**** PROVIDED DATA

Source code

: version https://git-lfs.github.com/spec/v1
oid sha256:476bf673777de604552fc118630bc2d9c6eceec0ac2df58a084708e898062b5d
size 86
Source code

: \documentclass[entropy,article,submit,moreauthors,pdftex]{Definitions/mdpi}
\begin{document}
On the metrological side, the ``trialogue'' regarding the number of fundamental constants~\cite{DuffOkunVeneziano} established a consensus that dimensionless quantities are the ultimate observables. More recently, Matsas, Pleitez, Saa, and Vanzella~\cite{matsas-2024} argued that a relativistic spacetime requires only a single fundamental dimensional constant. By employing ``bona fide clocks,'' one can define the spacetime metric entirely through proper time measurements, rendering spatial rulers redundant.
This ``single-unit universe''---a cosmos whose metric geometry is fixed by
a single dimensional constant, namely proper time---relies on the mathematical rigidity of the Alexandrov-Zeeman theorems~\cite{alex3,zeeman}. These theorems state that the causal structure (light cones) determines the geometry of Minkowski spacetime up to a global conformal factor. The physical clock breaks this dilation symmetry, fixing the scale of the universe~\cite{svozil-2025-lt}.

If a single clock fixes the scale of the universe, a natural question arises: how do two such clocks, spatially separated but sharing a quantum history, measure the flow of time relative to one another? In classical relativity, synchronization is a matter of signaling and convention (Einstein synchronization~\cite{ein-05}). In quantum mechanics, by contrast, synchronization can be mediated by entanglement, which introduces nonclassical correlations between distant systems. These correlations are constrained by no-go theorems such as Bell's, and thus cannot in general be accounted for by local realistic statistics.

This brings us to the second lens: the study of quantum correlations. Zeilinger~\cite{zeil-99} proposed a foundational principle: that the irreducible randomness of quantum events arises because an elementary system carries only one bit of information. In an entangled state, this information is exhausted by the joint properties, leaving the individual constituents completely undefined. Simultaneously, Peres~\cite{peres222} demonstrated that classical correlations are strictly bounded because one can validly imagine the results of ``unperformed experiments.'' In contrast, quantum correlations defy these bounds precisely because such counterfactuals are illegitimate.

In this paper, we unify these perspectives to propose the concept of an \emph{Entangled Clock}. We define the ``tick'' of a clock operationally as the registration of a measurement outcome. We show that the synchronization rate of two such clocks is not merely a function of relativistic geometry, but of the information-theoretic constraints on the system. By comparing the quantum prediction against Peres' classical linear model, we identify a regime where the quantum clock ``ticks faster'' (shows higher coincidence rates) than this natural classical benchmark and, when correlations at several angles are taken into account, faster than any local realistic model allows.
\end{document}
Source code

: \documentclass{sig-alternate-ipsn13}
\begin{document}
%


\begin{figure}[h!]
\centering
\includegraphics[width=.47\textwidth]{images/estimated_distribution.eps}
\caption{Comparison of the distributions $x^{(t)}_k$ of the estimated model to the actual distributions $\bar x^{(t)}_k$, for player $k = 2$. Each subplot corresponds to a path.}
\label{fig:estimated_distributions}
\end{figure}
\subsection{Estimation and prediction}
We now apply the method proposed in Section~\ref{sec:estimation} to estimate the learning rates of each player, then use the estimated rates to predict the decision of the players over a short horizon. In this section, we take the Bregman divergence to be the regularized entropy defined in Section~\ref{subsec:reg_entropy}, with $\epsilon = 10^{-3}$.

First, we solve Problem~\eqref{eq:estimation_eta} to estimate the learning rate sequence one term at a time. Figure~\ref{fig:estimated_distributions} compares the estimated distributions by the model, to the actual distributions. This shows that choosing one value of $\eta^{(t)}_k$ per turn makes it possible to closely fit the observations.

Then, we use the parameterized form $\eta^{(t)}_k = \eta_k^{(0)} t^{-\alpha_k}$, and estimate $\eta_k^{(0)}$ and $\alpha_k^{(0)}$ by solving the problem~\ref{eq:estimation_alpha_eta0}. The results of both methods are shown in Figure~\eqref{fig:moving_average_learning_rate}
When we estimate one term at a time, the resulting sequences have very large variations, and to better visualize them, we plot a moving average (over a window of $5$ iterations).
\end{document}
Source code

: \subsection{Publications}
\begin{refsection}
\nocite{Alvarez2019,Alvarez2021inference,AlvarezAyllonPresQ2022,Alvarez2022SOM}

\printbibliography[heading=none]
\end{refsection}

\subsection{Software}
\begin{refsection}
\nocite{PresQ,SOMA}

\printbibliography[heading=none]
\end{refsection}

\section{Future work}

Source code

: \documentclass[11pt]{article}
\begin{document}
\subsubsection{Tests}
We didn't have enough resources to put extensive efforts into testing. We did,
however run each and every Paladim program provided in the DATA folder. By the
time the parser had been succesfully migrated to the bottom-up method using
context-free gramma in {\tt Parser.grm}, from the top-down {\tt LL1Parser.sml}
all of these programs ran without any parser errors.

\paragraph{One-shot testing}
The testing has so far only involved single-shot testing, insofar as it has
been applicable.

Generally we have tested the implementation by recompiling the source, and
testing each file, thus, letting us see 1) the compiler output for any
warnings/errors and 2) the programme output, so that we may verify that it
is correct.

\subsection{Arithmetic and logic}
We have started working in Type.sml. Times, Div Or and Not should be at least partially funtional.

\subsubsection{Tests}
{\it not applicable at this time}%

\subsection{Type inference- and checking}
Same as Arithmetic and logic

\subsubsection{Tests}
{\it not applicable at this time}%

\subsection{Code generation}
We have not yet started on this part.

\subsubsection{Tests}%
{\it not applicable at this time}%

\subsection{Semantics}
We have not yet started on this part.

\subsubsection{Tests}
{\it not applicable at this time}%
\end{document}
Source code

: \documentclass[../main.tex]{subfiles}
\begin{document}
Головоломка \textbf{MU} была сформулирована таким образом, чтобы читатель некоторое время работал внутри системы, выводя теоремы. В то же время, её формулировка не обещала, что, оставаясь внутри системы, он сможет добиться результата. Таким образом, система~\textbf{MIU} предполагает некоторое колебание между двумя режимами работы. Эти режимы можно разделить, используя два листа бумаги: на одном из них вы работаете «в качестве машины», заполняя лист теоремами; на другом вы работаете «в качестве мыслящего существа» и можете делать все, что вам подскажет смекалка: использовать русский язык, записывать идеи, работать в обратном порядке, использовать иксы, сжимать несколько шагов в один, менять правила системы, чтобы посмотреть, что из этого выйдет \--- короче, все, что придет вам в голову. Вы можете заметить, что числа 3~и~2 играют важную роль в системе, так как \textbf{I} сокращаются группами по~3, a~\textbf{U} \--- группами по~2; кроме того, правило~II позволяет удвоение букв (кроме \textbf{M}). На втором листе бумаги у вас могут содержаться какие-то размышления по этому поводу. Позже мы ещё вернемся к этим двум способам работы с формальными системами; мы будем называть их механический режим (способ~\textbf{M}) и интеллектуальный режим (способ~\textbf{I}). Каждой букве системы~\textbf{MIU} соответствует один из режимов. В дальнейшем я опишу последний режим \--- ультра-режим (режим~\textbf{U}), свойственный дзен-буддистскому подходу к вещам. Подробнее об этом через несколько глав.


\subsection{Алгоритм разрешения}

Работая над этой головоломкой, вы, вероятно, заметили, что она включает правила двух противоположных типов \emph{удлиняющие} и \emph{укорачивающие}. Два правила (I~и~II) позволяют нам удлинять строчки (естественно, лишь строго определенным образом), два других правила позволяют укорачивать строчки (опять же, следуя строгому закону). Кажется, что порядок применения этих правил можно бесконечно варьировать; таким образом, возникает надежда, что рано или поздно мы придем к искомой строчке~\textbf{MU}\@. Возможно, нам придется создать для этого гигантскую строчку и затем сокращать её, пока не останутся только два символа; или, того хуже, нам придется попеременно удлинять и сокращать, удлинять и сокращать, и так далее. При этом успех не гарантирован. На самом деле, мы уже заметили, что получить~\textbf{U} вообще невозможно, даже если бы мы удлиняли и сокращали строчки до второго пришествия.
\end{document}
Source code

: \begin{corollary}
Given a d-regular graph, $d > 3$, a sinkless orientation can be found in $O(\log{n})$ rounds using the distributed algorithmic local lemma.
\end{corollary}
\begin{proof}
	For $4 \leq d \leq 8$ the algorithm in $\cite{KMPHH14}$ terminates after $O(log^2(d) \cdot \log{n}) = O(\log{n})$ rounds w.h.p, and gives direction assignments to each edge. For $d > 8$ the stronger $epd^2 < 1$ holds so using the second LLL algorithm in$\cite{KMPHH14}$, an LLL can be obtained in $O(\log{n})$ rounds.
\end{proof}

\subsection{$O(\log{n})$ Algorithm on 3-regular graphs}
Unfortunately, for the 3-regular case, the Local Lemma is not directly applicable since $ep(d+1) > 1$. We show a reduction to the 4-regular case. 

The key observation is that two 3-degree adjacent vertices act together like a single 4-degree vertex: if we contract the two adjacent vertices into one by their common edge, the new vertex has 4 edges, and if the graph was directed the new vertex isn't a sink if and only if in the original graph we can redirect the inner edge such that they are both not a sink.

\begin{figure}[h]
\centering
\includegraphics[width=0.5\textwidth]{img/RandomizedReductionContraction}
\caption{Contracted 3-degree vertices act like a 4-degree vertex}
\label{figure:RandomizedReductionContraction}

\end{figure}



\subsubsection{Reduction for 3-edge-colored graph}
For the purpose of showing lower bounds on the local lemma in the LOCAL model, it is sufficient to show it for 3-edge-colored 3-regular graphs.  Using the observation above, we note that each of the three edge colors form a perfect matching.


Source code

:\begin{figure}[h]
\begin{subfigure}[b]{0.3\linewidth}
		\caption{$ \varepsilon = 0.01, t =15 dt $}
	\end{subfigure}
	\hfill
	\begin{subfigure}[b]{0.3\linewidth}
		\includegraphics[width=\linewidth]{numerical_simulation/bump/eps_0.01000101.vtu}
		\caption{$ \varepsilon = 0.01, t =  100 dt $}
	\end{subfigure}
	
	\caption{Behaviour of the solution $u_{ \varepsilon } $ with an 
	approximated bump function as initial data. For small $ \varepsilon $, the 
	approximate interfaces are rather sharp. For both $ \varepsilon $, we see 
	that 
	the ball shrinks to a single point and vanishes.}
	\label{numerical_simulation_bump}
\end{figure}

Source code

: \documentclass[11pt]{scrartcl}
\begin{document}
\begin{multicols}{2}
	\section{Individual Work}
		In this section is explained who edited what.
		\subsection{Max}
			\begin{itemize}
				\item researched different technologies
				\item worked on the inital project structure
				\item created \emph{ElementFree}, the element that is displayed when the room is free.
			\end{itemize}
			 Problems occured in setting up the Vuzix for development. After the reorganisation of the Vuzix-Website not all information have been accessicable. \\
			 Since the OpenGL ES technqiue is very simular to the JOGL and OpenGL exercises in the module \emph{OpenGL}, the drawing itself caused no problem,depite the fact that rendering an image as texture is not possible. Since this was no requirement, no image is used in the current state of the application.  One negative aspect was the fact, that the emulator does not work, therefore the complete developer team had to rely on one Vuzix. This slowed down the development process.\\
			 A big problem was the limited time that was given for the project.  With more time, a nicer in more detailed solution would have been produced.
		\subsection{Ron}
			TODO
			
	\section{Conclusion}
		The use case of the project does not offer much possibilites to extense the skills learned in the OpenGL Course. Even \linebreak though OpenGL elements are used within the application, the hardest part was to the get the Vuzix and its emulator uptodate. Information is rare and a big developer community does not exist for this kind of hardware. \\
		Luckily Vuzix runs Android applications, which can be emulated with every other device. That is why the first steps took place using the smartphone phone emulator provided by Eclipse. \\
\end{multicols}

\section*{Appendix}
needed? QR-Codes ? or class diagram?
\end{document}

********

WHAT TO DO
Show each line in the entries that holds the string "every".

RESPONSE TO THIS EXERCISE
however run each and every Paladim program provided in the DATA folder. By the
		Luckily Vuzix runs Android applications, which can be emulated with every other device. That is why the first steps took place using the smartphone phone emulator provided by Eclipse. \\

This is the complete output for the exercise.